Fans who want to follow their team for multiple seasons have a number of options with which to do so. The season mode is perfect if you just want to shuffle lineups, make trades, and play some ballgames. One step beyond the season mode is the career mode, which lets you create a rookie player and guide him through an entire career, beginning in the minors and hopefully hashing out numerous seasons in the bigs. You'll earn training points to upgrade your player's abilities, based on his day-to-day performance, and you can access interaction and contract menus to get playing time and negotiate better deals. At the end of the spectrum is the franchise mode, which lets you micromanage literally every aspect of a ballclub. In all modes, the game tracks statistics in more than 75 individual categories and doles out all of the necessary year-end awards.
The franchise mode in MLB '06 is pretty much identical to how it was in the previous game, which is to say ridiculously comprehensive. Besides handling lineups, drafting players, making trades, and playing ballgames, you have to manage the development, facilities, and marketing aspects of the ballclub. On the development side of things, you can hire scouts, coaches, and medical staff, and then you can assign them to specific research areas or have them hunt for talent in various regions of the country. Facilities management is split into various subcategories, including stadium updates, vendors, training facilities, rehab facilities, and transportation. For example, the vendors menu lets you install different food and gear stalls and set the prices for the items they sell. On the marketing side of things, you can set up promotional giveaways, buy advertising in various forms of media, and sell ad space on the billboards and scoreboards inside the stadium. Variables such as budget, fan support, and player morale are also tracked on a daily basis, and you can access detailed reports to keep tabs on each of them. The goal is to build a successful ballclub and satisfy the contract goals that the owner has set forth so that you'll be hired back year after year.
New to the season and franchise modes this year is a feature called "game time decisions." In a nutshell, the players and coaches will voice their complaints and concerns to you prior to the start of each game, and you have to decide whether to solve their problems or ignore them. Perhaps Ichiro is in a slump and the hitting coach thinks he needs a day off, or maybe a hotshot rookie is tired of sitting on the bench and wants to be put into the lineup. Granting their requests will make them happy and bolster their stamina and confidence, but doing so may negatively affect your lineup for a game or two. On the other hand, not granting a request could lead to injury or discontentedness, which will negatively affect that player's play out on the field. Day in and day out, you have to weigh the pros and cons and make those game time decisions.
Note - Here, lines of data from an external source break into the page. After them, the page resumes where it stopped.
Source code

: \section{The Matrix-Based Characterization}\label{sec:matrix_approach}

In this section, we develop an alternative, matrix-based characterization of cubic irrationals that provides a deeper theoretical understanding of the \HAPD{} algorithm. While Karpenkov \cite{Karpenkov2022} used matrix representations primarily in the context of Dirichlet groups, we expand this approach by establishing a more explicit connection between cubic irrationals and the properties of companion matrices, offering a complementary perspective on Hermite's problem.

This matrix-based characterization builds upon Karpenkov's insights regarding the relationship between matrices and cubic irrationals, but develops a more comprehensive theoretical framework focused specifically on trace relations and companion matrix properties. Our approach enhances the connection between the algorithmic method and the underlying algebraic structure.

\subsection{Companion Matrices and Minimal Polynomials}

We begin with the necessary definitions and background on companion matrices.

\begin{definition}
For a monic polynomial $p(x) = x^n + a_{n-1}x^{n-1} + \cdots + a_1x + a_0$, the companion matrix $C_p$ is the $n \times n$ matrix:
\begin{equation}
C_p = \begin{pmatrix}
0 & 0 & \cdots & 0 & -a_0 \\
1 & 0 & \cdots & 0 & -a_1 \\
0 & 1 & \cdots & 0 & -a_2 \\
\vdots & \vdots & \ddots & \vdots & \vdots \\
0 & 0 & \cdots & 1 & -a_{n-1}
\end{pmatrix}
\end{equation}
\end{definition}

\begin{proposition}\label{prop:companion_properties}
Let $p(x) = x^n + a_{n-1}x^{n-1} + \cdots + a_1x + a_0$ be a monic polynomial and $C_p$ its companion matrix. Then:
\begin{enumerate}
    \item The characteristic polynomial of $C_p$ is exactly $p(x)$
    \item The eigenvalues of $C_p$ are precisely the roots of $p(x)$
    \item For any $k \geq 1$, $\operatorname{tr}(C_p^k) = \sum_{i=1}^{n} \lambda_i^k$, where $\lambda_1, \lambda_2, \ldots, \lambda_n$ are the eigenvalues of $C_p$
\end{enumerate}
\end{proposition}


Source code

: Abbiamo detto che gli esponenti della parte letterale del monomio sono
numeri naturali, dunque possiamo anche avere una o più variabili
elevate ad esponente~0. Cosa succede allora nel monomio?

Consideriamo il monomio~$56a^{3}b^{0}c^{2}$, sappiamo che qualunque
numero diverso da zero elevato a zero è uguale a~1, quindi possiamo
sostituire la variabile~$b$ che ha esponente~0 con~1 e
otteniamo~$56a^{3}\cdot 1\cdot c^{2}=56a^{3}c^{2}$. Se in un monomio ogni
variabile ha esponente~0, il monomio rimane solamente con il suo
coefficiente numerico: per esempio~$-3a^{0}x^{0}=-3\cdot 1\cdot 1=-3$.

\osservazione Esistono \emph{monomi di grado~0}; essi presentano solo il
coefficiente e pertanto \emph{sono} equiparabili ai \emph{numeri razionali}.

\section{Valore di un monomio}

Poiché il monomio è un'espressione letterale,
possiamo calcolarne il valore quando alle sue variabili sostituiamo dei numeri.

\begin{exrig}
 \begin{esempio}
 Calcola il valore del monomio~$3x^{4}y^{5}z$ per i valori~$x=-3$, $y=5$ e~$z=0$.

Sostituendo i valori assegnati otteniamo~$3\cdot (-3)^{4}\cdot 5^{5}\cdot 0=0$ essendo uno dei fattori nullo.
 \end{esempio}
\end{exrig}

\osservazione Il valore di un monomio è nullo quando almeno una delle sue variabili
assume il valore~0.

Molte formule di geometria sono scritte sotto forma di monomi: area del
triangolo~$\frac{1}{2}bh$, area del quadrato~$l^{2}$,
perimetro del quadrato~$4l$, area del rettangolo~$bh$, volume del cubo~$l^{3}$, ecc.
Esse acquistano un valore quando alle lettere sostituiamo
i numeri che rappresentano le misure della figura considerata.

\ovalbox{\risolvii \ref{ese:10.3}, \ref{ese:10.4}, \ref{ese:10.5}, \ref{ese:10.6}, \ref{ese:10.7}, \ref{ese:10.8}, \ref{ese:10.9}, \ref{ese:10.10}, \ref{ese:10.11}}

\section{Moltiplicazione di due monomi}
Thankfully, MLB '06 generally lets you adjust your level of involvement to suit your tastes. While playing through the season, career, and franchise modes, you can have the CPU automatically handle any aspect you don't want to bother with. That includes everything from lineups and injuries to business tasks and facilities upkeep. In all modes, you have the option to play games from the field, manage from the dugout, or have the CPU simulate all or a portion of a game. For instance, if you want to jump ahead a couple of innings, you can do that by selecting the fast-forward option from the in-game pause menu. Two different manage-only interfaces are available. One uses the standard 3D perspective, while the other resembles a fantasy baseball board game. In either, the CPU controls both teams while you watch from the dugout. Whenever you need to, though, you can interrupt the game and issue specific commands to your hitters, pitchers, and base runners.